Spellare emozioni altrui: un esercizio di empatia

Aggiornamento: 19 nov 2020

Avete mai raccontato una storia a un bambino?

Di quattro o cinque anni, non così piccolo da essere ammaliato da qualsiasi voce ripercorra le istruzioni per montare un mobile IKEA e non tanto grande da essere interconnesso a mondi vibranti e bippanti che lo sottrarranno alla vostra narrazione in pochi secondi. 

Si metterà steso a pancia a terra, i piedi a fluttuare nell'aria, il collo allungato verso di voi, come quello di E.T., in attesa. Se la storia che avrete scelto sarà appena passabile, la sua immaginazione ipertrofica e affamata farà il resto, sganciandosi dal corpo e realizzando con voi quell'affinità elettiva che ogni Mentore cerca con il proprio Telemaco.

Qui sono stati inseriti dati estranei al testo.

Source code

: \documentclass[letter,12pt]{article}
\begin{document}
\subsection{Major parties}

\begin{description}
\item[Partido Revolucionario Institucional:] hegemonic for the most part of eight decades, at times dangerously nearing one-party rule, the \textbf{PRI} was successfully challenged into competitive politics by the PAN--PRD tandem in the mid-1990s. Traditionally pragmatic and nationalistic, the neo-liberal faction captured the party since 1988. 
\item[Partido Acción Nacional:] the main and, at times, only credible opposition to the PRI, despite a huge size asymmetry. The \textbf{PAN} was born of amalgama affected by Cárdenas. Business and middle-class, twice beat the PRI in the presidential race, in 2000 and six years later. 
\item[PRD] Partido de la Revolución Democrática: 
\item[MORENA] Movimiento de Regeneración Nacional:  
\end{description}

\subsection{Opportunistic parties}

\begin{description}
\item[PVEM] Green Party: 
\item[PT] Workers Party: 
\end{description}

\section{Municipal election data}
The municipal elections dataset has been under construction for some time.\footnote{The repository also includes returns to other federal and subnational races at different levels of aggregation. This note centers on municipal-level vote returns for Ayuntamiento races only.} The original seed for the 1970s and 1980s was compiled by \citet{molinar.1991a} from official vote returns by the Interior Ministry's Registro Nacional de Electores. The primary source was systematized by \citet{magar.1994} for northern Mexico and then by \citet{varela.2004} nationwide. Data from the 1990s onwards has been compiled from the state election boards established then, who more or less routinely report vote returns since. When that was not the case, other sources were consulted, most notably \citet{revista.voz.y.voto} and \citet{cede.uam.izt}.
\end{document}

Con l'età adulta purtroppo l'immaginazione perde elasticità, lasciando spesso il suo posto alla razionalizzazione spinta, una sorta di ragionamento-ponte fra noi e il mondo esterno che semplifica e banalizza ogni emozione provata o intercettata con l'obiettivo di farla rientrare in una delle classificazioni che abbiamo creato con tanta solerzia.

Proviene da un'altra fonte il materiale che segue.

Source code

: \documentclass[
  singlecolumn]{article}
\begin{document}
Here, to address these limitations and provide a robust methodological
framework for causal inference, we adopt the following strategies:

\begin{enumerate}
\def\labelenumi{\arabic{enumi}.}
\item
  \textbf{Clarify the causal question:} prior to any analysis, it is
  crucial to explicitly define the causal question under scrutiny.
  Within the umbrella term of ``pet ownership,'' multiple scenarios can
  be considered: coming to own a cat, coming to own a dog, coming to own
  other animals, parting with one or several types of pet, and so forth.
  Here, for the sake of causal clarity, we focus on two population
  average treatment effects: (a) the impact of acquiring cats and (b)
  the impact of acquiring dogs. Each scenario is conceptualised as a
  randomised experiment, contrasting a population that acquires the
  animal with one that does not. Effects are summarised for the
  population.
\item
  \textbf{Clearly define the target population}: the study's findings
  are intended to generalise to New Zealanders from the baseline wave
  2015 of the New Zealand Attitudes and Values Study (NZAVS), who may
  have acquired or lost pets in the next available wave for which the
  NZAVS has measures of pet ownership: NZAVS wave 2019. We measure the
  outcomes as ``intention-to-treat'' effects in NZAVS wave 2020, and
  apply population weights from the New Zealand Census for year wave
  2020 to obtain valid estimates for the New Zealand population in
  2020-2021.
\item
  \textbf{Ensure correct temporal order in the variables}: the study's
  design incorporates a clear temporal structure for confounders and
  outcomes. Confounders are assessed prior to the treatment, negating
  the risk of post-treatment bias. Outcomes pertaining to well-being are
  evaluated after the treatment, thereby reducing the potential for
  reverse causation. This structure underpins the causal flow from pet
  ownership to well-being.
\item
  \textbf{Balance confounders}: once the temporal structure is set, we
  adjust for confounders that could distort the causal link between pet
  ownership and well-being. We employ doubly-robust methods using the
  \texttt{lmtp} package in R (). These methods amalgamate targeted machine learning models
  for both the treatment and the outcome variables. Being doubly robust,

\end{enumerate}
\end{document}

Tristezza, Gioia, Paura, Rabbia, Disincanto, Speranza hanno un'unica forma e intensità: la nostra. Le emozioni vengono spellate dalla mente come gli strati di una cipolla (ad effetto soporifero più che lacrimogeno) e perdiamo la capacità di sorprenderci per ciò che accade e di immedesimarci con ciò che provano gli altri

Se, come me, non avete narratori creativi e illuminati che si presentino in carne e ossa a casa vostra per raccontarvi storie che restituiscano un po' di strati alla vostra cipolla emotiva, avete però la possibilità di usufruirne a distanza, raggiungendo, in alcuni casi, livelli di consapevolezza e potenza immaginifica vicina a quella di un cinquenne Niente paura, non vi propongo meditazioni massive o diete digitali (sebbene vorrete silenziare i vostri device durante questa pratica), ma solo qualche ora a settimana da trascorrere in compagnia di un romanzo o di un racconto. Attenzione: non valgono saggi o articoli di approfondimento sulla vostra professione o sullo scenario economico/sociale/ politico in cui siete immersi.

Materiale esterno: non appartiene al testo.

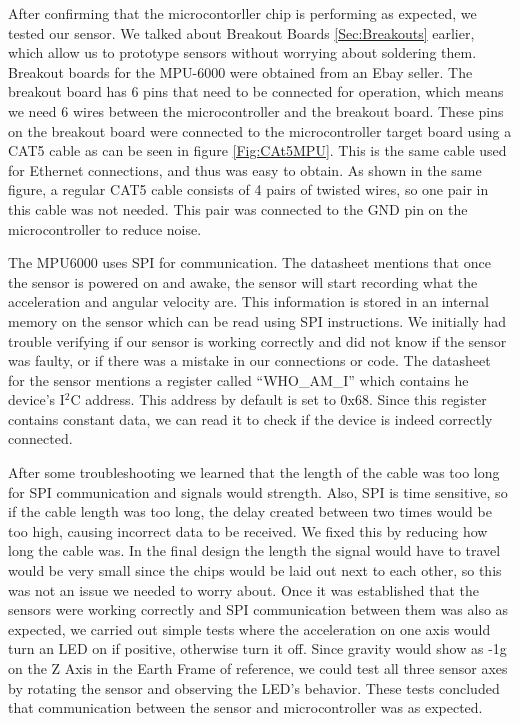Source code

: After confirming that the microcontorller chip is performing as expected,
we tested our sensor. We talked about Breakout Boards \ref{Sec:Breakouts} earlier,
which allow us to prototype sensors without worrying about soldering them.
Breakout boards for the MPU-6000 were obtained from an Ebay seller.
The breakout board has 6 pins that need to be connected for operation,
which means we need 6 wires between the microcontroller and the breakout board.
These pins on the breakout board were connected to the microcontroller target board using a CAT5 cable as can be seen in figure \ref{Fig:CAt5MPU}.
This is the same cable used for Ethernet connections, and thus was easy to obtain.
As shown in the same figure,
a regular CAT5 cable consists of 4 pairs of twisted wires,
so one pair in this cable was not needed.
This pair was connected to the GND pin on the microcontroller to reduce noise.

The MPU6000 uses SPI for communication.
The datasheet mentions that once the sensor is powered on and awake,
the sensor will start recording what the acceleration and angular velocity are.
This information is stored in an internal memory on the sensor which can be read using SPI instructions.
We initially had trouble verifying if our sensor is working correctly and did not know if the sensor was faulty,
or if there was a mistake in our connections or code.
The datasheet for the sensor mentions a register called ``WHO\_AM\_I'' which contains he device's I$^2$C address.
This address by default is set to 0x68.
Since this register contains constant data, we can read it to check if the device is indeed correctly connected.

After some troubleshooting we learned that the length of the cable was too long for SPI communication and signals would strength.
Also, SPI is time sensitive, so if the cable length was too long,
the delay created between two times would be too high,
causing incorrect data to be received.
We fixed this by reducing how long the cable was.
In the final design the length the signal would have to travel would be very small since the chips would be laid out next to each other,
so this was not an issue we needed to worry about.
Once it was established that the sensors were working correctly and SPI communication between them was also as expected,
we carried out simple tests where the acceleration on one axis would turn an LED on if positive,
otherwise turn it off.
Since gravity would show as -1g on the Z Axis in the Earth Frame of reference,
we could test all three sensor axes by rotating the sensor and observing the LED's behavior.
These tests concluded that communication between the sensor and microcontroller was as expected.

State provando a sganciarvi dalla vostra realtà e dalle dinamiche che mettete a terra ogni giorno per gestire i rapporti con quei 'folli altri che non capiscono il vostro punto di vista'. Ognuno si lascerà guidare dal proprio istinto per scegliere l'autore e il titolo che lo ispira, l'importante è che si generi quella 'fascinazione esperienziale' nella mente del lettore che renda unico il momento che sta vivendo per le emozioni e la capacità di immedesimarsi in questo o in quel personaggio e nel suo più intimo sentire. Se così non sarà, non avrete incontrato l'autore adatto al vostro viaggio, non desistete però, ne vale sempre la pena. 

Nel mio continuo cercare fra le pieghe della narrativa in cerca di spunti per comprendere il punto di vista di chi mi sta di fronte, mi sono imbattuto ne Il vento selvaggio che passa, romanzo di Richard Yates, pubblicato per la prima volta in italiano da minimum fax grazie alla traduzione di Andreina Lombardi Bom. Penultima opera narrativa dell'autore di Revolutionary Road e Eastern Parade, a cui si sono ispirati molti scrittori del secondo Novecento (a cominciare da Kurt Vonnegut) per ritrarre la lotta continua che vede le aspirazioni e i talenti dell'uomo comune scontrarsi con le regole della società e del Mercato che lui stesso sostiene. Il vento selvaggio che passa racconta la storia di Michael e Lucy Davenport, coppia costantemente concentrata sui rispettivi desideri infranti e sul modo in cui, attraverso questi, leggono la vita che hanno attorno, fatta di persone che sembrano ottenere tutto ciò che vogliono o dichiarano di volere.  Con una rara capacità di introspezione dei personaggi, purezza della scrittura e abilità nel costruire dialoghi, Richard Yates mi ha risucchiato nella storia, aiutandomi a ricordare che "la differenza fra persone forti e persone deboli, a un esame attento, finisce sempre per andare in pezzi".  È bene tenerlo a mente quando si confronta la propria vita con quella delle persone che ci circondano o quando si valutano le esigenze (proprie o altrui) partendo dal presunto rapporto di forza o di debolezza che lega due individui. 

Tom Hanks, nel film You've got mail di Nora Eprhon, racconta a Meg Ryan che la pellicola di Francis Ford Coppola Il Padrino è una fonte inesauribile di ispirazione, uno scrigno dove trovare una risposta valida a ogni domanda. Ebbene Il vento selvaggio che passa è appena diventato il mio Padrino, permettendomi di osservare la vita che percorro dall'esterno, per poi rientrarvi con occhio generoso e attento ai miei (e altrui) desideri, un prezioso esercizio di empatia.